Another thing I don't hear much about now is someone having a goiter. I guess with us having iodine in our salt, there are less of them here in the United States. There seems to be a lot of reasons that someone can have one other than a lack of iodine. But I still don't know anyone that had one of them.

I've always wondered why doctors have such awful handwriting when it comes to writing out orders for medicines. Maybe they just want to make sure that no one can copy their style of writing. It's amazing that the pharmacists can even decipher what they ordered.

Because of the fact that my mother divorced my father when I was about 2½, I never got to spend much time with him. That being the case, my Uncle Glen became my pretend father, for we lived in the same house he did.

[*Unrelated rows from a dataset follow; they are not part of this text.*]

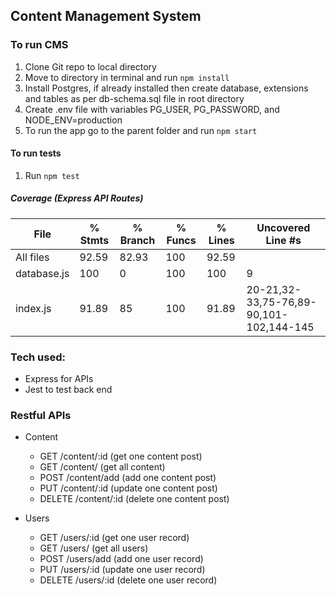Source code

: ## Content Management System

### To run CMS
1. Clone Git repo to local directory
2. Move to directory in terminal and run ```npm install```
3. Install Postgres, if already installed then create database, extensions and tables as per db-schema.sql file in root directory
4. Create .env file with variables PG_USER, PG_PASSWORD, and
NODE_ENV=production
5. To run the app go to the parent folder and run ```npm start```

#### To run tests
1. Run ```npm test```

##### Coverage (Express API Routes)
File         | % Stmts | % Branch | % Funcs | % Lines | Uncovered Line #s
-------------|---------|----------|---------|---------|-----------------------------------------
All files    |   92.59 |    82.93 |     100 |   92.59 |
 database.js |     100 |        0 |     100 |     100 | 9
 index.js    |   91.89 |       85 |     100 |   91.89 | 20-21,32-33,75-76,89-90,101-102,144-145


### Tech used:
- Express for APIs
- Jest to test back end

### Restful APIs
- Content
  - GET /content/:id (get one content post)
  - GET /content/ (get all content)
  - POST /content/add (add one content post)
  - PUT /content/:id (update one content post)
  - DELETE /content/:id (delete one content post)

- Users
  - GET /users/:id (get one user record)
  - GET /users/ (get all users)
  - POST /users/add (add one user record)
  - PUT /users/:id (update one user record)
  - DELETE /users/:id (delete one user record)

He was the one that swung me around by my arms in the front yard until I got dizzy. That was so much fun, and girls had to wear dresses back then except when walking outside in the winter time. He also gave me piggyback rides and other things that dads would do.

I never did get the hang of doing cartwheels like some of my playmates. Perhaps I just didn't feel comfortable being upside down and my underwear showing. Now leapfrog was something else, and I played that with my friends with no problem. We had so many games that kept us outside in the fresh air and didn't require any equipment.

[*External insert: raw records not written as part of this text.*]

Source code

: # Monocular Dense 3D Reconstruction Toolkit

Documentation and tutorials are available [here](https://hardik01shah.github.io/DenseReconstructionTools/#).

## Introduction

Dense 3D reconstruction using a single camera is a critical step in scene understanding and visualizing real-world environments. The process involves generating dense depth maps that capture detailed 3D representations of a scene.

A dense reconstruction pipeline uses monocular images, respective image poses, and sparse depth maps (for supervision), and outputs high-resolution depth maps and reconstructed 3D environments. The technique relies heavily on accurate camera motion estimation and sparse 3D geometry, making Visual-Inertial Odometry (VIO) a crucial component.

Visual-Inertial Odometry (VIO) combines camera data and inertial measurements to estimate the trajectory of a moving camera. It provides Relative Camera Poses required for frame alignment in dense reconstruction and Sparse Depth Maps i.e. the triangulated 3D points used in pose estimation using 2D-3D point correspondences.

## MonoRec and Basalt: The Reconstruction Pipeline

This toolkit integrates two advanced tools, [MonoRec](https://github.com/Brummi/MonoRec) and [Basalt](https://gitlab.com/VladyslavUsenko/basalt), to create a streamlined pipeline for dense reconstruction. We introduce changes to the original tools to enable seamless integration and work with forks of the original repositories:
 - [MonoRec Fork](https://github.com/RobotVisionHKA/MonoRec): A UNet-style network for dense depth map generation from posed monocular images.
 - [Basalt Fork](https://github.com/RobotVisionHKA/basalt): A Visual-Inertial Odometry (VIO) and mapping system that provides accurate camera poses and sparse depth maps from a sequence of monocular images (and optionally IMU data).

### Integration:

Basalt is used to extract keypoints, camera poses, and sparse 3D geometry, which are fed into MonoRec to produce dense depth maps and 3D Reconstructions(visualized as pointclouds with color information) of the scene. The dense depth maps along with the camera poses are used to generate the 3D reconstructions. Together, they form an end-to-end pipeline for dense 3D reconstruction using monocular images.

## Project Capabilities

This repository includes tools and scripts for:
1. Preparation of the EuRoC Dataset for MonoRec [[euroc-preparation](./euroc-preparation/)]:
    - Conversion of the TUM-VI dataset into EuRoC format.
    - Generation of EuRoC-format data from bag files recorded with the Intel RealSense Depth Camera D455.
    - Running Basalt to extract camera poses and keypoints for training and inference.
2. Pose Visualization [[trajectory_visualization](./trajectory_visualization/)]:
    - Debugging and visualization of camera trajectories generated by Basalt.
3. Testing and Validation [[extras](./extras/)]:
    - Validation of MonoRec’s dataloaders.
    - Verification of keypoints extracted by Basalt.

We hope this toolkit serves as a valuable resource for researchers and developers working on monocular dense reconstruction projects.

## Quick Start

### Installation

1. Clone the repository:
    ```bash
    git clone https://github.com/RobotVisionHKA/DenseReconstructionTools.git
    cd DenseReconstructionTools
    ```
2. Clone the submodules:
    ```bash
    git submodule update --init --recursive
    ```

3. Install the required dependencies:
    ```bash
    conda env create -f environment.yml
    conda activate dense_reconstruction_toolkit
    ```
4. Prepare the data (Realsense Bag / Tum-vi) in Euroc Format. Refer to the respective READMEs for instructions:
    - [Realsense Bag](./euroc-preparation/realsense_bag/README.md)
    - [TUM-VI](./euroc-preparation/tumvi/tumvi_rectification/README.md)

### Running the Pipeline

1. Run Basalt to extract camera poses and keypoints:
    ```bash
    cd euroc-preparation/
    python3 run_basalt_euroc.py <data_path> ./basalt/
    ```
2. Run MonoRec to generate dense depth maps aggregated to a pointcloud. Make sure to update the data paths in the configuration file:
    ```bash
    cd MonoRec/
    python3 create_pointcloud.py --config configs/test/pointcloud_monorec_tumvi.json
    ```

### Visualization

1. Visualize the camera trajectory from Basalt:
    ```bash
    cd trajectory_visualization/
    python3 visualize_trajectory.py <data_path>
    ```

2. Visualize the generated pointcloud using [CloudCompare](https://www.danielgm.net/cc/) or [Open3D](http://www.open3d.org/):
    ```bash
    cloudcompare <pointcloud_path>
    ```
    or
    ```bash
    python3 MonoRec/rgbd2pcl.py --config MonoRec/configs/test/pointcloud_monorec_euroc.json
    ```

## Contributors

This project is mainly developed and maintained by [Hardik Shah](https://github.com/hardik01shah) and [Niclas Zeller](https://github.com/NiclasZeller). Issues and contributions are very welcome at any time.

We also had things we did inside like embroidering pillowcases, hankies and table runners. Maybe we did that stuff when the weather was bad and we couldn't go out to play. There was also a wooden frame that we used to make potholders with. I loved to make them for gifts, and I got to use up old yarn from my mom and grandmother. I still have some of those old handmade potholders and treasure them.

Both my mother and grandmother made items out of clay that they baked and glazed. I only made ashtrays back then because they were easy to make and everyone used them in those days. Of course, I have a few of the items my mom made and often wonder whether they have a value other than sentimental ones.

I know there are a lot of ladies out there who have saved things that came from our childhood. Sweet memories indeed for us.